Overview

In this guide we cover how to build AI applications, data pipelines, and ML workflows using the Flyte 2 SDK.

Programs written using the Flyte 2 SDK can run on either a Union.ai or Flyte OSS back-end. This guide applies to both.

Pure Python, no DSL

Flyte lets you write workflows in standard Python—no domain-specific language, no special syntax, no restrictions.

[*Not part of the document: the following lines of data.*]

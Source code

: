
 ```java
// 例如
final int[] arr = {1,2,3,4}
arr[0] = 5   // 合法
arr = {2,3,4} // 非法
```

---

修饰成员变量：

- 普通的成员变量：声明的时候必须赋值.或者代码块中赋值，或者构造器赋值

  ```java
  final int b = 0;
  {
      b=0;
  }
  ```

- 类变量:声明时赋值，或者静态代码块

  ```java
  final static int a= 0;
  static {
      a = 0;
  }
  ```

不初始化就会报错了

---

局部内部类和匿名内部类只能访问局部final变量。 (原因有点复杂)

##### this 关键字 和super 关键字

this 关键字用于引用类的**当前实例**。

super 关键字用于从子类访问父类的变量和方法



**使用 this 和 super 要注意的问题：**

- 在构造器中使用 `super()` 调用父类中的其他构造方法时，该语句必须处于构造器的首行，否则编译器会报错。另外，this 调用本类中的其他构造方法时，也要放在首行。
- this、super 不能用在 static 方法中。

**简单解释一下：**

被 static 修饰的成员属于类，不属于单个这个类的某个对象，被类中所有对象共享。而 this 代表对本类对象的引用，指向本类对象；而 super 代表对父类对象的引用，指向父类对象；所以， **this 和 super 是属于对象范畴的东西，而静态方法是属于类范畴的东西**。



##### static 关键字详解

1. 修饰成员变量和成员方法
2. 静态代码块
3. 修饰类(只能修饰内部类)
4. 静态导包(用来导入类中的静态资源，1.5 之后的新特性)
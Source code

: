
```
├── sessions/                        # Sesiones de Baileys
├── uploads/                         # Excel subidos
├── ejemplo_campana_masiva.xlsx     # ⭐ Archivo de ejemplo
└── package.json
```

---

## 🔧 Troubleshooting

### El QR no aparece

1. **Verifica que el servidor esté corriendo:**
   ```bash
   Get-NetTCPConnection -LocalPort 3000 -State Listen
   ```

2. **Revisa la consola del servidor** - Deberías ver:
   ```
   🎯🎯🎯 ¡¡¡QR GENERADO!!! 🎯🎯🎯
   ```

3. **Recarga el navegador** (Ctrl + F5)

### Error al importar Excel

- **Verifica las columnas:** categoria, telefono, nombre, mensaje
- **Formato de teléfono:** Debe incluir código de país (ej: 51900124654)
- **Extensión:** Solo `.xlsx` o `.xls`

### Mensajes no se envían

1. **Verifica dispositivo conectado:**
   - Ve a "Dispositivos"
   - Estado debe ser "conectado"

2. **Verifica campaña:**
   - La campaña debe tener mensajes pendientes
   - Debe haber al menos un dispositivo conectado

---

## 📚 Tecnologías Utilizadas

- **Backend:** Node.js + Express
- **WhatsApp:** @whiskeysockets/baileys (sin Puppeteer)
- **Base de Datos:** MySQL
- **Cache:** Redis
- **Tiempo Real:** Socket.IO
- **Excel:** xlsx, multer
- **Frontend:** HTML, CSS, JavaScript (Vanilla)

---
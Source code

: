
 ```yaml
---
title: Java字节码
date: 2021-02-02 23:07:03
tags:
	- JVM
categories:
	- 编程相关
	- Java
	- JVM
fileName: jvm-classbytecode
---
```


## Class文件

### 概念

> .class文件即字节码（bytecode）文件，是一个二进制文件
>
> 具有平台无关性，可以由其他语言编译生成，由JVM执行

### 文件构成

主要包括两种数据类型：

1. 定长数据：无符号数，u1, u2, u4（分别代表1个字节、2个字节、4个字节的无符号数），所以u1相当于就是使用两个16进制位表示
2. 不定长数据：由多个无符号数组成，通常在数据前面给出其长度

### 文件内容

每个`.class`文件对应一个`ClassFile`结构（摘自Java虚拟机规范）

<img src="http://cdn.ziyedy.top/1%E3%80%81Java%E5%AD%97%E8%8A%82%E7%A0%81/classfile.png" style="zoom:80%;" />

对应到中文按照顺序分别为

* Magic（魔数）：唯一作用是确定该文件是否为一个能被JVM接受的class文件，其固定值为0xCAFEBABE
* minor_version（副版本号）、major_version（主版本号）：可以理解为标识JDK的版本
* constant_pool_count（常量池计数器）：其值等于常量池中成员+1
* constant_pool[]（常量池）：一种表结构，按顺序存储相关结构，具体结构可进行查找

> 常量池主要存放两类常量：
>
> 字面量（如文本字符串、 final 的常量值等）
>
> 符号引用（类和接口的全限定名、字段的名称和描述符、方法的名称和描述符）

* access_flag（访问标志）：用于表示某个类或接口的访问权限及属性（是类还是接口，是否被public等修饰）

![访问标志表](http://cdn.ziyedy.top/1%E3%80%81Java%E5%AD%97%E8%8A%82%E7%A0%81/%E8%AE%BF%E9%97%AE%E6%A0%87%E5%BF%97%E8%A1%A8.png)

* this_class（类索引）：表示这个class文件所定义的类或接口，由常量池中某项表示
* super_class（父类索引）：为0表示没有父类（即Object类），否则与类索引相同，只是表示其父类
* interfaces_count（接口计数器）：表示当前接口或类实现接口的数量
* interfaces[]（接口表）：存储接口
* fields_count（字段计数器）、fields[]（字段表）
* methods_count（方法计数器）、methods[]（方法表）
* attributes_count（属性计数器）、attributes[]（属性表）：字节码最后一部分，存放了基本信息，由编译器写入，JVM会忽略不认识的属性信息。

Your “workflow” is simply a task that calls other tasks:

        
    
@env.task()
async def my_workflow(data: list[str]) -> list[str]:
    results = []
    for item in data:
        if should_process(item):
            result = await process_item(item)
            results.append(result)
    return results

You can use everything Python offers:

Loops and conditionals — standard for, while, if-elif-else
Error handling — try/except blocks work as expected
Async/await — native Python concurrency model
Any library — import and use whatever you need

This means no learning curve beyond Python itself, and no fighting a DSL when your requirements don’t fit its constraints.

Durability

Every task execution in Flyte is automatically persisted. Inputs, outputs, and intermediate results are stored in an object store, giving you:

Full observability — see exactly what data flowed through each step
Audit trail — track what ran, when, and with what parameters
Data lineage — trace outputs back to their inputs

This persistence happens automatically. You don’t need to add logging or manually save state—Flyte handles it.

Reproducibility

Flyte ensures that runs can be reproduced exactly:

Deterministic execution — same inputs produce same outputs
Caching — task results are cached and reused when inputs match
Versioned containers — code runs in the same environment every time

Caching is configurable per task:

        
    
@env.task(cache="auto")
async def expensive_computation(data: str) -> str:
    # This result will be cached and reused for identical inputs
    ...

When you rerun a workflow, Flyte serves cached results for unchanged tasks rather than recomputing them.

Recoverability

When something fails, Flyte doesn’t make you start over. Failed workflows can resume from where they left off:

Completed tasks are preserved — successful outputs remain cached
Retry from failure point — no need to re-execute what already succeeded
Fine-grained checkpoints — the @flyte.trace decorator creates checkpoints within tasks

This reduces wasted compute and speeds up debugging. When a task fails after hours of prior computation, you fix the issue and continue—not restart.

Built for scale

Flyte handles the hard parts of distributed execution:

Parallel execution — express parallelism with asyncio.gather(), Flyte handles the rest
Dynamic workflows — construct workflows based on runtime data, not just static definitions
Fast scheduling — reusable containers achieve millisecond-level task startup
Resource management — specify CPU, memory, and GPU requirements per task

What this means in practice

Consider a data pipeline that processes thousands of files, trains a model, and deploys it:

If file processing fails on item 847, you fix the issue and resume from item 847
If training succeeds, but deployment fails, you redeploy without retraining
If you rerun next week with the same data, cached results skip redundant computation
If you need to audit what happened, every step is recorded

Flyte gives you the flexibility of Python scripts with the reliability of a production system.